Anti-arrhythmic medications are commonly encountered in the perioperative setting because anesthesia providers frequently care for patients with atrial fibrillation, supraventricular tachycardia, ventricular arrhythmias, and other cardiovascular conditions. Surgical stress, pain, hypoxia, electrolyte imbalances, and some anesthetic medications can all trigger abnormal heart rhythms during surgery (1). These arrhythmias may reduce cardiac output, increase myocardial oxygen demand, and lead to unstable blood pressure or poor organ perfusion. Because of this, anesthesia providers must understand the effects of anti-arrhythmic medications and recognize how these drugs interact with anesthetic agents and normal physiologic changes that occur during and after surgery.
Preoperative evaluation should include a careful review of the patient’s cardiac history, current medications, baseline electrocardiogram, electrolyte levels, and overall cardiovascular status. In most situations, chronic anti-arrhythmic medications should be continued throughout the perioperative period to avoid rebound tachycardia or recurrence of arrhythmias (2). Beta-blockers are especially important to continue because sudden withdrawal may increase heart rate, blood pressure, and the risk of myocardial ischemia. At the same time, anesthesia providers must be aware that, when combined with anesthetic drugs, many anti-arrhythmic medications can worsen bradycardia, low blood pressure, or decreased cardiac function. Good communication between anesthesia providers, surgeons, and cardiology teams is often necessary when caring for high-risk patients.
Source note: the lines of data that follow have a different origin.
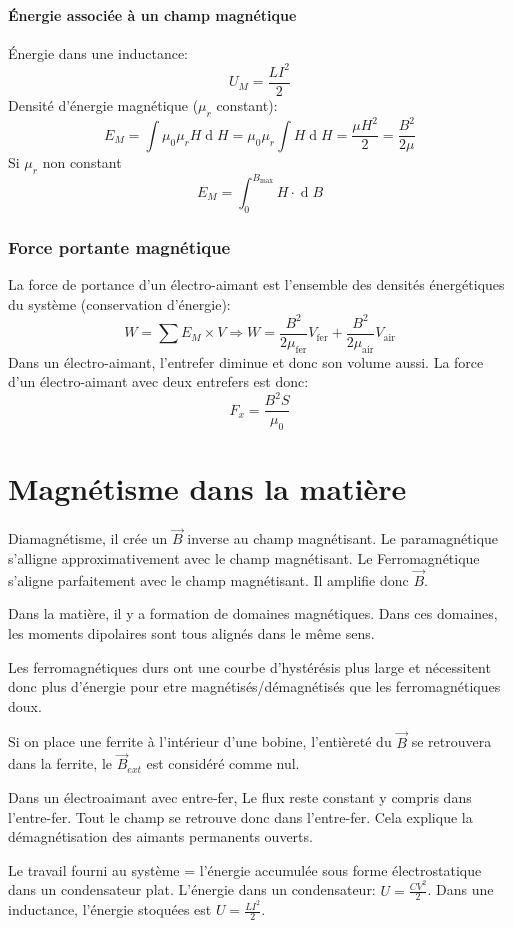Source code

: \documentclass[11pt,a4paper]{article}
\newcommand{\B}{\vec B}
\DeclareMathOperator{\diff}{d}
\newcommand{\dif}{\diff\!}
\begin{document}
\subsection{Énergie associée à un champ magnétique}
Énergie dans une inductance:
\[ U_M = \frac{LI^2}{2} \]
Densité d'énergie magnétique ($\mu_r$ constant):
\[ E_M = \int \mu_0 \mu_r H \dif H = \mu_0 \mu_r \int H \dif H = \frac{\mu H^2}{2} = \frac{B^2}{2\mu} \]
Si $\mu_r$ non constant
\[ E_M = \int_0^{B_\mathrm{max}} H \cdot \dif B \]

\section{Force portante magnétique}
La force de portance d'un électro-aimant est l'ensemble des densités énergétiques du système (conservation d'énergie):
$$W = \sum E_M \times V \Rightarrow W = \frac{B^2}{2\mu_\mathrm{fer}}V_\mathrm{fer} + \frac{B^2}{2\mu_\mathrm{air}}V_\mathrm{air}$$
Dans un électro-aimant, l'entrefer diminue et donc son volume aussi.
La force d'un électro-aimant avec deux entrefers est donc:
\[ F_x = \frac{B^2S}{\mu_0} \]

\part{Magnétisme dans la matière}
Diamagnétisme, il crée un $\B$ inverse au champ magnétisant.
Le paramagnétique s'alligne approximativement avec le champ magnétisant.
Le Ferromagnétique s'aligne parfaitement avec le champ magnétisant.
Il amplifie donc $\B$.

Dans la matière, il y a formation de domaines magnétiques.
Dans ces domaines, les moments dipolaires sont tous alignés dans le même sens.

Les ferromagnétiques durs ont une courbe d'hystérésis plus large et nécessitent donc plus d'énergie pour etre magnétisés/démagnétisés que les ferromagnétiques doux.

Si on place une ferrite à l'intérieur d'une bobine, l'entièreté du $\B$ se retrouvera dans la ferrite, le $\B_{ext}$ est considéré comme nul.

Dans un électroaimant avec entre-fer, Le flux reste constant y compris dans l'entre-fer.
Tout le champ se retrouve donc dans l'entre-fer.
Cela explique la démagnétisation des aimants permanents ouverts.

Le travail fourni au système = l'énergie accumulée sous forme électrostatique dans un condensateur plat.
L'énergie dans un condensateur: $U = \frac{CV^2}{2}$.
Dans une inductance, l'énergie stoquées est $U = \frac{LI^2}{2}$.
\end{document}
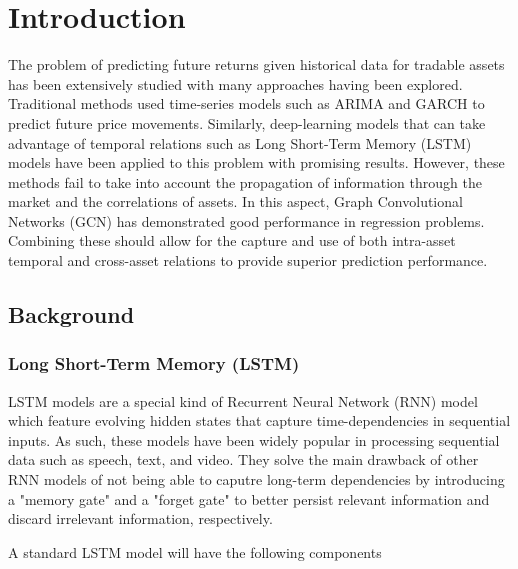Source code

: \section{Introduction} \label{Introduction}

The problem of predicting future returns given historical data for tradable assets has been extensively studied 
with many approaches having been explored. Traditional methods used time-series models such as ARIMA and GARCH to predict future price movements. Similarly, deep-learning models that can take advantage of temporal relations such as Long Short-Term Memory (LSTM) models have been applied to this problem with promising results. 
However, these methods fail to take into account the propagation of information through the market and the correlations of assets. In this aspect, Graph Convolutional Networks (GCN) has demonstrated good performance in regression problems. Combining these should allow for the capture and use of both intra-asset temporal and cross-asset relations to provide superior prediction performance.

\subsection{Background} \label{Background}

\subsubsection{Long Short-Term Memory (LSTM)} \label{LSTM}


LSTM models are a special kind of Recurrent Neural Network (RNN) model which feature evolving hidden states that capture time-dependencies in sequential inputs. As such, these models have been widely popular in processing sequential data such as speech, text, and video. They solve the main drawback of other RNN models of not being able to caputre long-term dependencies by introducing a "memory gate" and a "forget gate" to better persist relevant information and discard irrelevant information, respectively. 

A standard LSTM model will have the following components

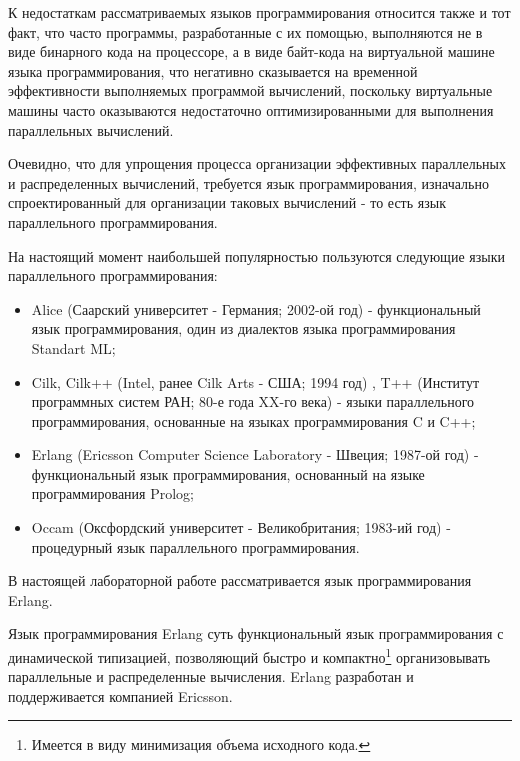 \begin{itemize}
	К недостаткам рассматриваемых языков программирования относится также и тот факт, что часто программы, разработанные с их помощью, выполняются не в виде бинарного кода на процессоре, а в виде байт-кода на виртуальной машине языка программирования, что негативно сказывается на временной эффективности выполняемых программой вычислений, поскольку виртуальные машины часто оказываются недостаточно оптимизированными для выполнения параллельных вычислений.

\end{itemize}

Очевидно, что для упрощения процесса организации эффективных параллельных и распределенных вычислений, требуется язык программирования, изначально спроектированный для организации таковых вычислений - то есть язык параллельного программирования.

На настоящий момент наибольшей популярностью пользуются следующие языки параллельного программирования:

\begin{itemize}

	\item Alice (Саарский университет - Германия; 2002-ой год) - функциональный язык программирования, один из диалектов языка программирования Standart ML;
	\item Cilk, Cilk++ (Intel, ранее Cilk Arts - США; 1994 год) , T++ (Институт программных систем РАН; 80-е года XX-го века) - языки параллельного программирования, основанные на языках программирования C и C++;
	\item Erlang (Ericsson Computer Science Laboratory - Швеция; 1987-ой год) - функциональный язык программирования, основанный на языке программирования Prolog;
	\item Occam (Оксфордский университет - Великобритания; 1983-ий год) - процедурный язык параллельного программирования.

\end{itemize}

В настоящей лабораторной работе рассматривается язык программирования Erlang.


Язык программирования Erlang \cite{erlang} суть функциональный язык программирования с динамической типизацией, позволяющий быстро и компактно\footnote{Имеется в виду минимизация объема исходного кода.} организовывать параллельные и распределенные вычисления. Erlang разработан и поддерживается компанией Ericsson.

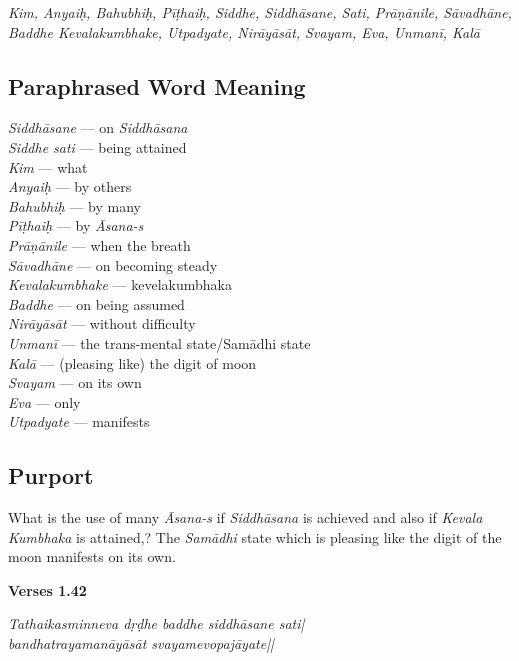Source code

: \textit{Kim, Anyaiḥ, Bahubhiḥ, Pīṭhaiḥ, Siddhe, Siddhāsane, Sati, Prāṇānile, Sāvadhāne, Baddhe Kevalakumbhake, Utpadyate, Nirāyāsāt, Svayam, Eva, Unmanī,  Kalā}

\subsection*{Paraphrased Word Meaning}

\begin{multicols}{2}
\itemsep=0pt
\textit{Siddhāsane} ---  on \textit{Siddhāsana}  \\
\textit{Siddhe sati} --- being attained   \\
\textit{Kim} --- what   \\
\textit{Anyaiḥ} --- by others   \\
\textit{Bahubhiḥ} --- by many  \\
\textit{Pīṭhaiḥ} ---  by \textit{Āsana-s} \\
\textit{Prāṇānile} ---	when the breath\\
\textit{Sāvadhāne} ---  on becoming steady	 \\
\textit{Kevalakumbhake} --- kevelakumbhaka  \\
\textit{Baddhe} ---  on being assumed \\
\textit{Nirāyāsāt} --- without difficulty  \\
\textit{Unmanī} ---  the trans-mental state/Samādhi state \\
\textit{Kalā} --- (pleasing like) the digit of moon  \\
\textit{Svayam} --- on its own \\
\textit{Eva} --- only  \\
\textit{Utpadyate} --- manifests
\end{multicols}

\subsection*{Purport}

What is the use of many \textit{Āsana-s} if \textit{Siddhāsana} is achieved and also if \textit{Kevala} \textit{Kumbhaka} is attained,? The \textit{Samādhi} state which is pleasing like the digit of the moon manifests on its own. 

\noindent \textbf{Verses 1.42}

\begin{shloka}
\textit{Tathaikasminneva dṛḍhe baddhe siddhāsane sati|\\
bandhatrayamanāyāsāt svayamevopajāyate||}
\end{shloka}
Beta-blockers are among the most commonly used perioperative anti-arrhythmic medications because they reduce sympathetic stimulation and slow the heart rate. These effects help control atrial fibrillation and reduce stress-related tachycardia during surgery. Esmolol is commonly used in the operating room because it works quickly and has a short duration of action, allowing rapid adjustment if blood pressure or heart rate changes unexpectedly. However, beta-blockers may also cause excessive slowing of the heart rate, low blood pressure, bronchospasm, or reduced cardiac output, particularly when combined with propofol, opioids, or volatile anesthetics (3). Continuous monitoring of heart rate and blood pressure is therefore essential during administration.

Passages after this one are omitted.